Accolades for the talented cast (Jeff Daniels, Emily Mortimer, Sam Waterston, Dev Patel) abounded, but so did gripes about the portrayal of woman and creator Aaron Sorkin’s own ego.
The second season kicks off tonight and while anchor Will McAvoy (Daniels) works on getting himself out of some hot water, viewers will undoubtedly be looking to the love triangle of Don (Thomas Sadoski), Maggie (Alison Pill) and Jim (John Gallagher, Jr.) to see where it’s heading this year.
I jumped on the phone with Sadoski to chat about where we find Don on The Newsroom Season 2 premiere as well as who, if Maggie – or Sloan (Olivia Munn) for that matter – doesn’t work out, who he’d like to see Don have some sexy screen time with... it definitely wasn’t who I would’ve guessed!
TVF: Talk to me about the new season and let’s just dive right into the Don/Maggie/Jim triangle.
TS: We start out pretty much right after the first season ends. Don and Maggie are cohabitating and they’re trying to make that relationship work in spite of the fact that there is quite a bit of information and things that have happened that Don is not aware of in regards to Maggie and Jim’s relationship. That development, that change in Maggie and Jim’s relationship has taken a toll on Jim, that there’s been a change in what that relationship is now and it’s costing him something.
So, we get right into it right off the bat and resolve some things right out of the gate. I think it’s done in a gentle and interesting way and it’s really cool and other aspects of some of those relationships will play out as the season progresses.
TVF: There’s such a dichotomy between Sloan and Maggie. Do you think, if it were to go there, that Don and Sloan could be good together? Would they work?
TS: Well, they seem to. They seem to have a way of working and interacting with each other that works in a way that Don certainly doesn’t with other people, almost anybody else on the show. Sloan operates with Don in a way that she doesn’t almost operate with anybody else on the show. I’m really curious to see how that’s going to play out. I think that there’s a few interesting characters who bounce well off of each other. I know that Aaron [Sorkin] believes that too.
TVF: Like you said, Don doesn’t know a lot of what happened between Jim and Maggie but what is the Don/Jim relationship like this season? Is there much interaction between the two guys?

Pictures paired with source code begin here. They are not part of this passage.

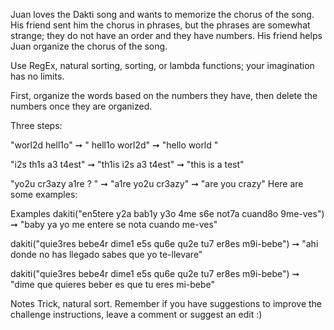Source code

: Juan loves the Dakti song and wants to memorize the chorus of the song. His friend sent him the chorus in phrases, but the phrases are somewhat strange; they do not have an order and they have numbers. His friend helps Juan organize the chorus of the song.

Use RegEx, natural sorting, sorting, or lambda functions; your imagination has no limits.

First, organize the words based on the numbers they have, then delete the numbers once they are organized.

Three steps:

"worl2d hell1o" ➞ " hell1o worl2d" ➞ "hello world "

"i2s th1s a3 t4est" ➞ "th1is i2s a3 t4est" ➞ "this is a test"

"yo2u cr3azy a1re ? " ➞  "a1re yo2u cr3azy" ➞ "are you crazy"
Here are some examples:

Examples
dakiti("en5tere y2a bab1y y3o 4me s6e not7a cuand8o 9me-ves") ➞ "baby ya yo me entere se nota cuando me-ves"

dakiti("quie3res bebe4r dime1 e5s qu6e qu2e tu7 er8es m9i-bebe") ➞ "ahi donde no has llegado sabes que yo te-llevare"

dakiti("quie3res bebe4r dime1 e5s qu6e qu2e tu7 er8es m9i-bebe") ➞ "dime que quieres beber es que tu eres mi-bebe"

Notes
Trick, natural sort.
Remember if you have suggestions to improve the challenge instructions, leave a comment or suggest an edit :)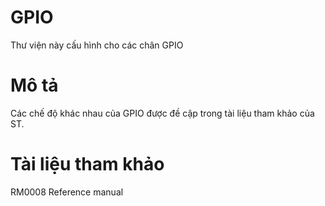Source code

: # GPIO
Thư viện này cấu hình cho các chân GPIO
# Mô tả
Các chế độ khác nhau của GPIO được đề cập trong tài liệu tham khảo của ST.
# Tài liệu tham khảo
RM0008 Reference manual


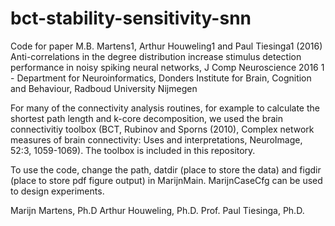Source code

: # bct-stability-sensitivity-snn
Code for paper M.B. Martens1, Arthur Houweling1 and Paul Tiesinga1 (2016) Anti-correlations in the degree distribution increase stimulus detection performance in noisy spiking neural networks, J Comp Neuroscience 2016
1 - Department for Neuroinformatics, Donders Institute for Brain, Cognition and Behaviour, Radboud University Nijmegen

For many of the connectivity analysis routines, for example to calculate the shortest path length and k-core decomposition, we used the brain connectivitiy toolbox (BCT, Rubinov and Sporns (2010), Complex network measures of brain connectivity: Uses and interpretations, NeuroImage, 52:3, 1059-1069). The toolbox is included in this repository.

To use the code, change the path, datdir (place to store the data) and figdir (place to store pdf figure output) in MarijnMain. MarijnCaseCfg can be used to design experiments. 

Marijn Martens, Ph.D
Arthur Houweling, Ph.D.
Prof. Paul Tiesinga, Ph.D.
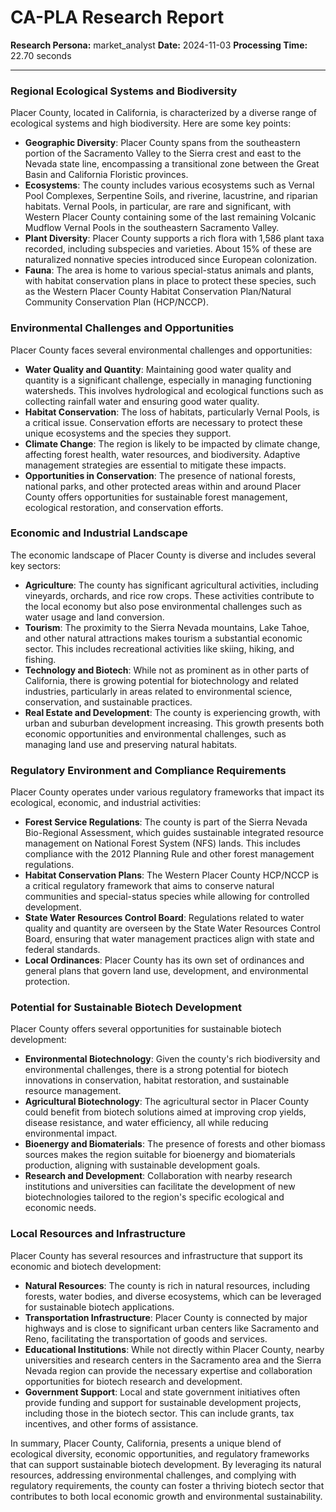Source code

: # CA-PLA Research Report

**Research Persona:** market_analyst
**Date:** 2024-11-03
**Processing Time:** 22.70 seconds

---

### Regional Ecological Systems and Biodiversity

Placer County, located in California, is characterized by a diverse range of ecological systems and high biodiversity. Here are some key points:

- **Geographic Diversity**: Placer County spans from the southeastern portion of the Sacramento Valley to the Sierra crest and east to the Nevada state line, encompassing a transitional zone between the Great Basin and California Floristic provinces.
- **Ecosystems**: The county includes various ecosystems such as Vernal Pool Complexes, Serpentine Soils, and riverine, lacustrine, and riparian habitats. Vernal Pools, in particular, are rare and significant, with Western Placer County containing some of the last remaining Volcanic Mudflow Vernal Pools in the southeastern Sacramento Valley.
- **Plant Diversity**: Placer County supports a rich flora with 1,586 plant taxa recorded, including subspecies and varieties. About 15% of these are naturalized nonnative species introduced since European colonization.
- **Fauna**: The area is home to various special-status animals and plants, with habitat conservation plans in place to protect these species, such as the Western Placer County Habitat Conservation Plan/Natural Community Conservation Plan (HCP/NCCP).

### Environmental Challenges and Opportunities

Placer County faces several environmental challenges and opportunities:

- **Water Quality and Quantity**: Maintaining good water quality and quantity is a significant challenge, especially in managing functioning watersheds. This involves hydrological and ecological functions such as collecting rainfall water and ensuring good water quality.
- **Habitat Conservation**: The loss of habitats, particularly Vernal Pools, is a critical issue. Conservation efforts are necessary to protect these unique ecosystems and the species they support.
- **Climate Change**: The region is likely to be impacted by climate change, affecting forest health, water resources, and biodiversity. Adaptive management strategies are essential to mitigate these impacts.
- **Opportunities in Conservation**: The presence of national forests, national parks, and other protected areas within and around Placer County offers opportunities for sustainable forest management, ecological restoration, and conservation efforts.

### Economic and Industrial Landscape

The economic landscape of Placer County is diverse and includes several key sectors:

- **Agriculture**: The county has significant agricultural activities, including vineyards, orchards, and rice row crops. These activities contribute to the local economy but also pose environmental challenges such as water usage and land conversion.
- **Tourism**: The proximity to the Sierra Nevada mountains, Lake Tahoe, and other natural attractions makes tourism a substantial economic sector. This includes recreational activities like skiing, hiking, and fishing.
- **Technology and Biotech**: While not as prominent as in other parts of California, there is growing potential for biotechnology and related industries, particularly in areas related to environmental science, conservation, and sustainable practices.
- **Real Estate and Development**: The county is experiencing growth, with urban and suburban development increasing. This growth presents both economic opportunities and environmental challenges, such as managing land use and preserving natural habitats.

### Regulatory Environment and Compliance Requirements

Placer County operates under various regulatory frameworks that impact its ecological, economic, and industrial activities:

- **Forest Service Regulations**: The county is part of the Sierra Nevada Bio-Regional Assessment, which guides sustainable integrated resource management on National Forest System (NFS) lands. This includes compliance with the 2012 Planning Rule and other forest management regulations.
- **Habitat Conservation Plans**: The Western Placer County HCP/NCCP is a critical regulatory framework that aims to conserve natural communities and special-status species while allowing for controlled development.
- **State Water Resources Control Board**: Regulations related to water quality and quantity are overseen by the State Water Resources Control Board, ensuring that water management practices align with state and federal standards.
- **Local Ordinances**: Placer County has its own set of ordinances and general plans that govern land use, development, and environmental protection.

### Potential for Sustainable Biotech Development

Placer County offers several opportunities for sustainable biotech development:

- **Environmental Biotechnology**: Given the county's rich biodiversity and environmental challenges, there is a strong potential for biotech innovations in conservation, habitat restoration, and sustainable resource management.
- **Agricultural Biotechnology**: The agricultural sector in Placer County could benefit from biotech solutions aimed at improving crop yields, disease resistance, and water efficiency, all while reducing environmental impact.
- **Bioenergy and Biomaterials**: The presence of forests and other biomass sources makes the region suitable for bioenergy and biomaterials production, aligning with sustainable development goals.
- **Research and Development**: Collaboration with nearby research institutions and universities can facilitate the development of new biotechnologies tailored to the region's specific ecological and economic needs.

### Local Resources and Infrastructure

Placer County has several resources and infrastructure that support its economic and biotech development:

- **Natural Resources**: The county is rich in natural resources, including forests, water bodies, and diverse ecosystems, which can be leveraged for sustainable biotech applications.
- **Transportation Infrastructure**: Placer County is connected by major highways and is close to significant urban centers like Sacramento and Reno, facilitating the transportation of goods and services.
- **Educational Institutions**: While not directly within Placer County, nearby universities and research centers in the Sacramento area and the Sierra Nevada region can provide the necessary expertise and collaboration opportunities for biotech research and development.
- **Government Support**: Local and state government initiatives often provide funding and support for sustainable development projects, including those in the biotech sector. This can include grants, tax incentives, and other forms of assistance.

In summary, Placer County, California, presents a unique blend of ecological diversity, economic opportunities, and regulatory frameworks that can support sustainable biotech development. By leveraging its natural resources, addressing environmental challenges, and complying with regulatory requirements, the county can foster a thriving biotech sector that contributes to both local economic growth and environmental sustainability.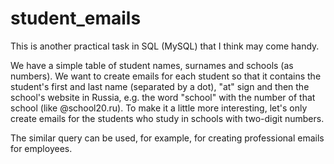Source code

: # student_emails
This is another practical task in SQL (MySQL) that I think may come handy. 

We have a simple table of student names, surnames and schools (as numbers). We want to create emails for each student so that it contains the student's first and last name (separated by a dot), "at" sign and then the school's website in Russia, e.g. the word "school" with the number of that school (like @school20.ru). 
To make it a little more interesting, let's only create emails for the students who study in schools with two-digit numbers.

The similar query can be used, for example, for creating professional emails for employees.

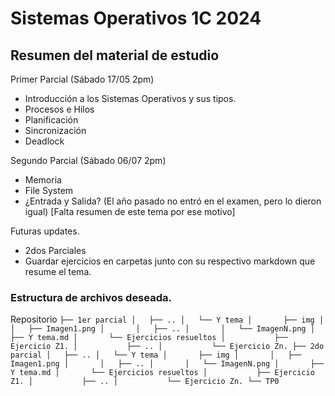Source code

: # Sistemas Operativos 1C 2024

## Resumen del material de estudio

Primer Parcial (Sábado 17/05 2pm)
- Introducción a los Sistemas Operativos y sus tipos.
- Procesos e Hilos
- Planificación
- Sincronización
- Deadlock

Segundo Parcial (Sábado 06/07 2pm)
- Memoria
- File System
- ¿Entrada y Salida? (El año pasado no entró en el examen, pero lo dieron igual) [Falta resumen de este tema por ese motivo]

Futuras updates.
- 2dos Parciales
- Guardar ejercicios en carpetas junto con su respectivo markdown que resume el tema.

### Estructura de archivos deseada.

Repositorio
``├── 1er parcial
  │   ├── ..
│   └── Y tema
│       ├── img
│       │   ├── Imagen1.png
│       │   ├── ..
│       │   └── ImagenN.png
│       ├── Y tema.md
│       └── Ejercicios resueltos
│           ├── Ejercicio Z1.
│           ├── ..
│           └── Ejercicio Zn.
├── 2do parcial
│   ├── ..
│   └── Y tema
│       ├── img
│       │   ├── Imagen1.png
│       │   ├── ..
│       │   └── ImagenN.png
│       ├── Y tema.md
│       └── Ejercicios resueltos
│           ├── Ejercicio Z1.
│           ├── ..
│           └── Ejercicio Zn.
└── TP0``
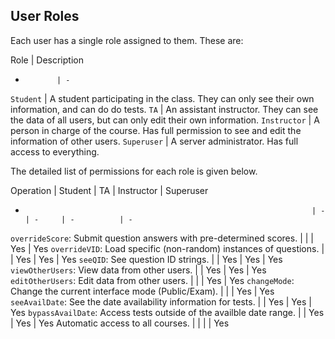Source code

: 
## User Roles

Each user has a single role assigned to them. These are:

Role         | Description
-            | -
`Student`    | A student participating in the class. They can only see their own information, and can do do tests.
`TA`         | An assistant instructor. They can see the data of all users, but can only edit their own information.
`Instructor` | A person in charge of the course. Has full permission to see and edit the information of other users.
`Superuser`  | A server administrator. Has full access to everything.

The detailed list of permissions for each role is given below.

Operation                                                             | Student | TA    | Instructor | Superuser
-                                                                     | -       | -     | -          | -
`overrideScore`: Submit question answers with pre-determined scores.  |         |       | Yes        | Yes
`overrideVID`: Load specific (non-random) instances of questions.     |         | Yes   | Yes        | Yes
`seeQID`: See question ID strings.                                    |         | Yes   | Yes        | Yes
`viewOtherUsers`: View data from other users.                         |         | Yes   | Yes        | Yes
`editOtherUsers`: Edit data from other users.                         |         |       | Yes        | Yes
`changeMode`: Change the current interface mode (Public/Exam).        |         |       | Yes        | Yes
`seeAvailDate`: See the date availability information for tests.      |         | Yes   | Yes        | Yes
`bypassAvailDate`: Access tests outside of the availble date range.   |         | Yes   | Yes        | Yes
Automatic access to all courses.                                      |         |       |            | Yes
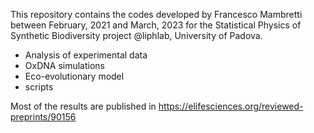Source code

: 
This repository contains the codes developed by Francesco Mambretti between February, 2021 and March, 2023 for the Statistical Physics of Synthetic Biodiversity project @liphlab, University of Padova.

- Analysis of experimental data
- OxDNA simulations
- Eco-evolutionary model
- scripts

Most of the results are published in https://elifesciences.org/reviewed-preprints/90156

TS: I think these two characters are both people who respect each other. It’s a respect that’s sort of been hard fought. It’s maybe not the way they’ve started out but it’s one that has grown. We’ll sort of see. They do have some interaction this year but it’s tricky because of the complications that you’re point out. So, I can’t give away too much but there are some moments of trepidation that they both sort of encounter with each other. They work through it because they’re pros and they’re both sort of aspiring to something else.
TVF: The first episode back has talk about Occupy Wall Street just getting started and the Romney campaign so we’re a few years in the past. What do you personally think that brings to the show? Instead of it being set in the here and now.
TS: I think it’s important to remember that at the end of the day we are a workplace drama. So, we want the news events that are happening be something that pushes the story of these characters forward. So, we get to sort of pick and choose which ones will fit in best. There is something to be said for taking some time to go back and reevaluate what is past and how it has passed. Sometimes things move so fast and the attention span is short, I feel like particularly in the news cycle, that sometimes it’s good to be reminded of this wasn’t all that long ago that X, Y and Z was happening. It’s nice to be reminded. These are the reasons why it’s important. These are the reason why it matters.
TVF: The show has a big cast but who would you love to have more scenes with that you really haven’t had a chance to yet?
TS: I have been pitching a romantic relationship between Don Keefer and Leona Lansing (Jane Fonda) to anyone who will listen. Come on, that would be hot! It would be awesome and it would be great and I think that it should totally happen. So, I’m pitching it to anyone who will listen in the hopes that the more people who write about it or talk to Aaron about it the closer it comes to reality and happening.
TVF: I think you should be able to say that you had a love scene with Jane Fonda sometime in your career.
TS: Absolutely. [laughs] We have an embarrassment of riches on our show in terms of our cast. This year I got to spend time working with almost everybody, with the exception of Jane. I got to work with Marcia Gay Harden, who’s extraordinary and who I just adore. I have such a good time working with someone who’s so brilliant. I got to work with Dev a little bit more this year, which was great.
TVF: You’ve spent so much time doing theater, I’m curious what you make of a night like you had with the big Hollywood premiere for the new season this week. How do you kind of take it all in?
TS: Oh, it is totally surreal. I think the thing with it is that you just can’t take it seriously. I think you constantly have to keep the perspective that at the end of the day we’re making a TV show, nothing more, nothing less. It’s really nice and it’s so flattering that HBO is willing to throw us a big party like that. There is something sort of magical about being an actor on the Paramount lot. You know, it’s really cool. You just sort of enjoy it for as long as you’ve got it. But keeping it in context of exactly what it is and how important it is, it’s a fun thing. But at the end of the day it’s a big, silly party for a TV show.